All of the infrastructure for this relatively simple web app lives in "the cloud". Having someone else take care of the servers, operating systems, etc is great from a management perspective but obviously outsourcing that stuff usually comes with a cost. In light of this, I thought it might be interesting to show how we host this app for free (basically).
It's honestly pretty simple. I can separate it into two parts:
- Cloudflare sits in front of Azure Blob Storage, which hosts static files and assets (HTML, JS, CSS, and images).
- An Azure Function, which notifies SEM when someone completes the questionnaire.
Azure Blob Storage
Calculating the cost can be sort of complicated, but especially for something as small as our risk questionnaire it's going to be pretty cheap: https://azure.microsoft.com/en-us/pricing/details/storage/blobs/
I did a rough calculation of the size of our $web container: 432KB. At $0.0184 per GB, it should cost about $0.0078 / month. That's just under eight-tenths of one cent per month to store the static files.
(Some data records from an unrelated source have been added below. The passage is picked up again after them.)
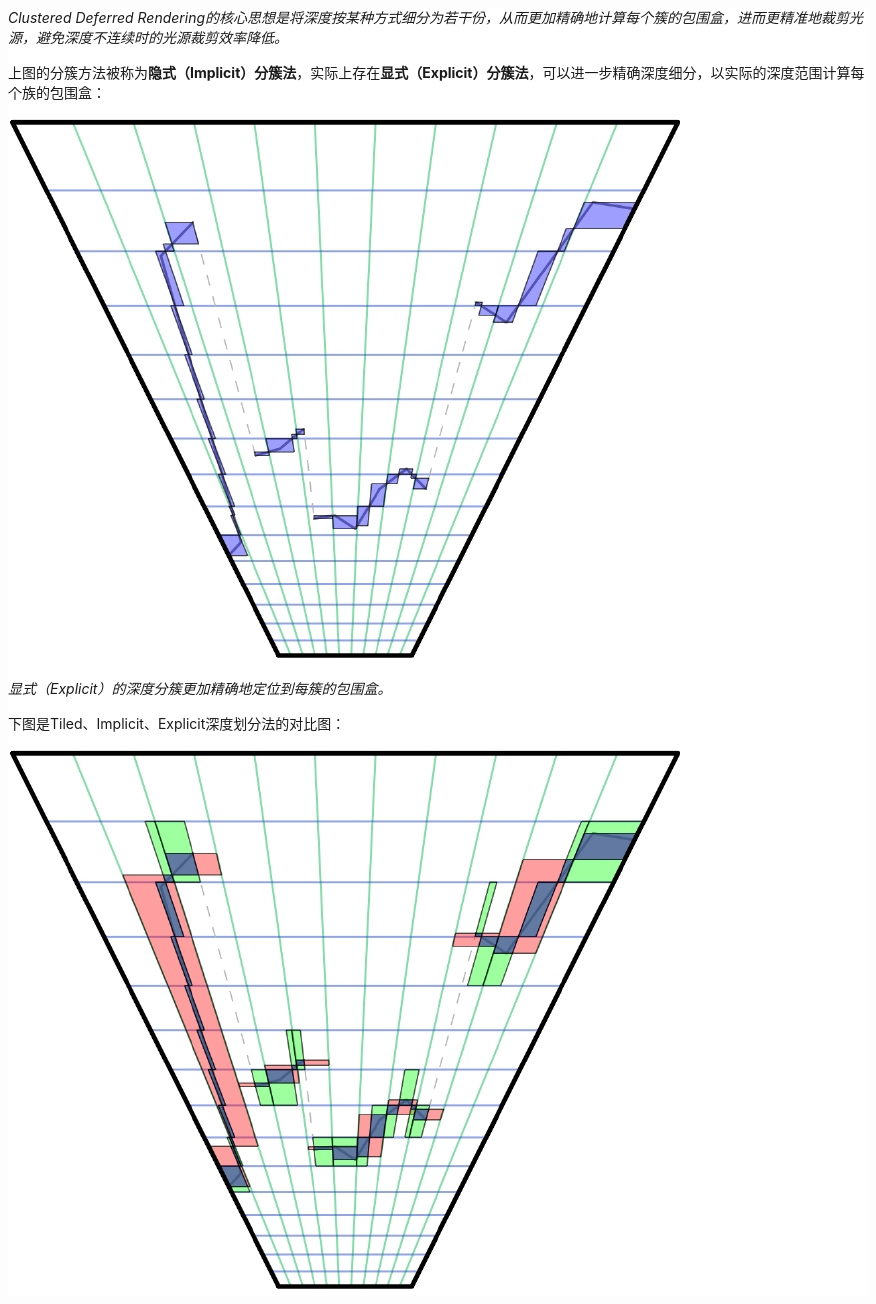 *Clustered Deferred Rendering的核心思想是将深度按某种方式细分为若干份，从而更加精确地计算每个簇的包围盒，进而更精准地裁剪光源，避免深度不连续时的光源裁剪效率降低。*

上图的分簇方法被称为**隐式（Implicit）分簇法**，实际上存在**显式（Explicit）分簇法**，可以进一步精确深度细分，以实际的深度范围计算每个族的包围盒：

![img](4_延迟渲染管线.assets/1617944-20210505184554417-1311070443.jpg)

*显式（Explicit）的深度分簇更加精确地定位到每簇的包围盒。*

下图是Tiled、Implicit、Explicit深度划分法的对比图：

![img](4_延迟渲染管线.assets/1617944-20210505184605861-1136735194.jpg)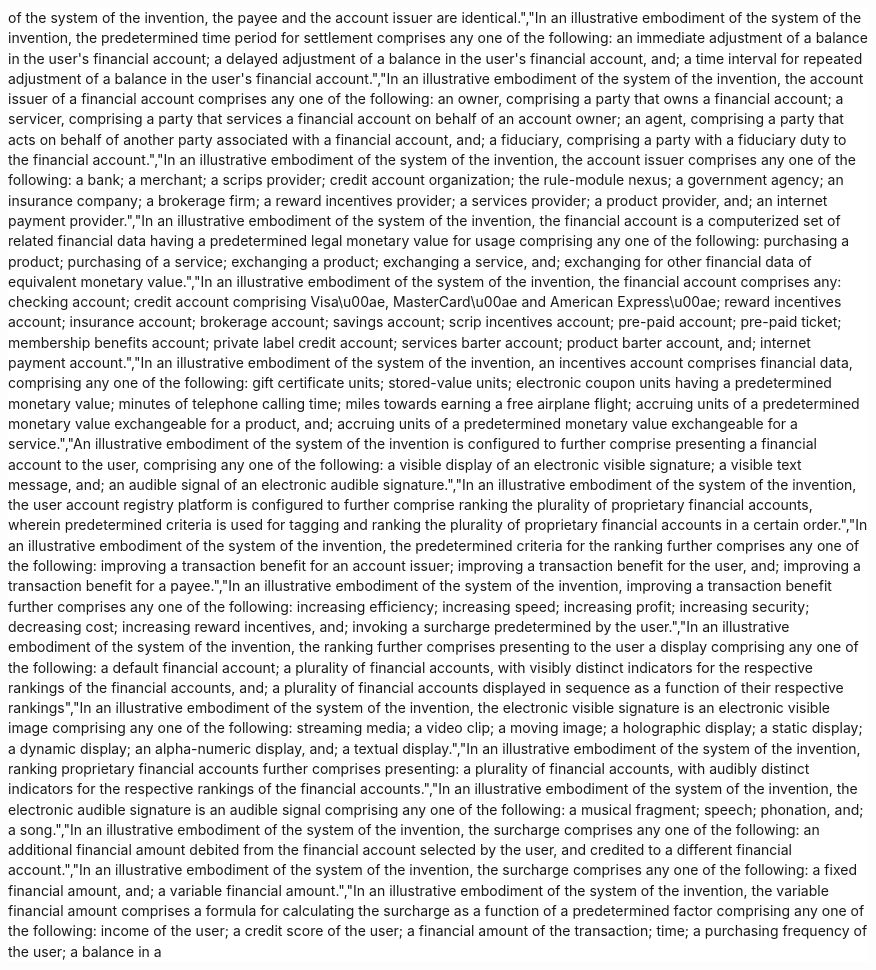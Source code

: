 of the system of the invention, the payee and the account issuer are identical.","In an illustrative embodiment of the system of the invention, the predetermined time period for settlement comprises any one of the following: an immediate adjustment of a balance in the user's financial account; a delayed adjustment of a balance in the user's financial account, and; a time interval for repeated adjustment of a balance in the user's financial account.","In an illustrative embodiment of the system of the invention, the account issuer of a financial account comprises any one of the following: an owner, comprising a party that owns a financial account; a servicer, comprising a party that services a financial account on behalf of an account owner; an agent, comprising a party that acts on behalf of another party associated with a financial account, and; a fiduciary, comprising a party with a fiduciary duty to the financial account.","In an illustrative embodiment of the system of the invention, the account issuer comprises any one of the following: a bank; a merchant; a scrips provider; credit account organization; the rule-module nexus; a government agency; an insurance company; a brokerage firm; a reward incentives provider; a services provider; a product provider, and; an internet payment provider.","In an illustrative embodiment of the system of the invention, the financial account is a computerized set of related financial data having a predetermined legal monetary value for usage comprising any one of the following: purchasing a product; purchasing of a service; exchanging a product; exchanging a service, and; exchanging for other financial data of equivalent monetary value.","In an illustrative embodiment of the system of the invention, the financial account comprises any: checking account; credit account comprising Visa\u00ae, MasterCard\u00ae and American Express\u00ae; reward incentives account; insurance account; brokerage account; savings account; scrip incentives account; pre-paid account; pre-paid ticket; membership benefits account; private label credit account; services barter account; product barter account, and; internet payment account.","In an illustrative embodiment of the system of the invention, an incentives account comprises financial data, comprising any one of the following: gift certificate units; stored-value units; electronic coupon units having a predetermined monetary value; minutes of telephone calling time; miles towards earning a free airplane flight; accruing units of a predetermined monetary value exchangeable for a product, and; accruing units of a predetermined monetary value exchangeable for a service.","An illustrative embodiment of the system of the invention is configured to further comprise presenting a financial account to the user, comprising any one of the following: a visible display of an electronic visible signature; a visible text message, and; an audible signal of an electronic audible signature.","In an illustrative embodiment of the system of the invention, the user account registry platform is configured to further comprise ranking the plurality of proprietary financial accounts, wherein predetermined criteria is used for tagging and ranking the plurality of proprietary financial accounts in a certain order.","In an illustrative embodiment of the system of the invention, the predetermined criteria for the ranking further comprises any one of the following: improving a transaction benefit for an account issuer; improving a transaction benefit for the user, and; improving a transaction benefit for a payee.","In an illustrative embodiment of the system of the invention, improving a transaction benefit further comprises any one of the following: increasing efficiency; increasing speed; increasing profit; increasing security; decreasing cost; increasing reward incentives, and; invoking a surcharge predetermined by the user.","In an illustrative embodiment of the system of the invention, the ranking further comprises presenting to the user a display comprising any one of the following: a default financial account; a plurality of financial accounts, with visibly distinct indicators for the respective rankings of the financial accounts, and; a plurality of financial accounts displayed in sequence as a function of their respective rankings","In an illustrative embodiment of the system of the invention, the electronic visible signature is an electronic visible image comprising any one of the following: streaming media; a video clip; a moving image; a holographic display; a static display; a dynamic display; an alpha-numeric display, and; a textual display.","In an illustrative embodiment of the system of the invention, ranking proprietary financial accounts further comprises presenting: a plurality of financial accounts, with audibly distinct indicators for the respective rankings of the financial accounts.","In an illustrative embodiment of the system of the invention, the electronic audible signature is an audible signal comprising any one of the following: a musical fragment; speech; phonation, and; a song.","In an illustrative embodiment of the system of the invention, the surcharge comprises any one of the following: an additional financial amount debited from the financial account selected by the user, and credited to a different financial account.","In an illustrative embodiment of the system of the invention, the surcharge comprises any one of the following: a fixed financial amount, and; a variable financial amount.","In an illustrative embodiment of the system of the invention, the variable financial amount comprises a formula for calculating the surcharge as a function of a predetermined factor comprising any one of the following: income of the user; a credit score of the user; a financial amount of the transaction; time; a purchasing frequency of the user; a balance in a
There are also costs involved with reading, writing, listing, and other data operations. Bandwidth is a separate charge too. These costs are already pretty small (e.g. $0.05 per month for every 10,000 write operations), but if you put a CDN in front of the blob container the costs become even more negligible.
I'd be surprised if you hadn't heard of Cloudflare before reading this. One of the services that Cloudflare offers is a CDN (if you're not sure what a CDN is, check out this article). This is perfect for our risk questionnaire, which again is pretty much just static files. No matter where in the world you are, you can go to https://risk.semwealth.com and you will hit the nearest Cloudflare data center instead of the Azure data center on the East coast of the US where our storage account lives. Cloudflare's goal is to be within 10ms of everybody who uses the internet, so our questionnaire should always load pretty quickly.
As I alluded to above, another benefit is pricing. We use the free tier of Cloudflare so there is no cost here, and it will actually save us money at Azure too. Since Cloudflare serves the files most of the time, the number of read operations in the blob container is dramatically smaller - most of the read operations will come from Cloudflare updating their CDN from our blob container.
Setting up the Cloudflare's CDN is pretty straightforword as well, so I won't go into it here but you can look at this documentation if you're interested.
When you get to the results page of the questionnaire, a POST request is made to an Azure Function. There's some C# code in there which takes care of notifying the appropraite personnel that a new risk questionnaire was just submitted.
Azure Functions are dirt cheap too. You pay for execution time + number of executions per month. Execution time is billed at $0.000016/GB-s and number of executions is billed at $0.20 per million executions. If you're wondering what the heck a "GB-s" is, this may help.
Not only is this insanely cheap to begin with, but you get a free grant of 400,000 GB-s and 1 million executions per month. This Azure Function will probably never exceed either of those, but even if it did we wouldn't exactly be hurting for cash. I believe the equivalent of Azure Functions in Amazon-land is called AWS Lambda, and it looks similarly inexpensive
Obviously Azure Functions is a developer thing, but if you know enough C#, Python, Powershell, or other languages to get the job done then the Microsoft documentation should be able to get you up and running.
Putting it all together:
- Cloudflare: $0/month
- Azure (Storage and Functions from last month's invoice): $0.01
I don't have to concern myself with maintaining physical servers, virtual machines, operating systems, or application frameworks (for this application, at least) and it costs us one cent per month.
When used appropriately, serverless is pretty cool.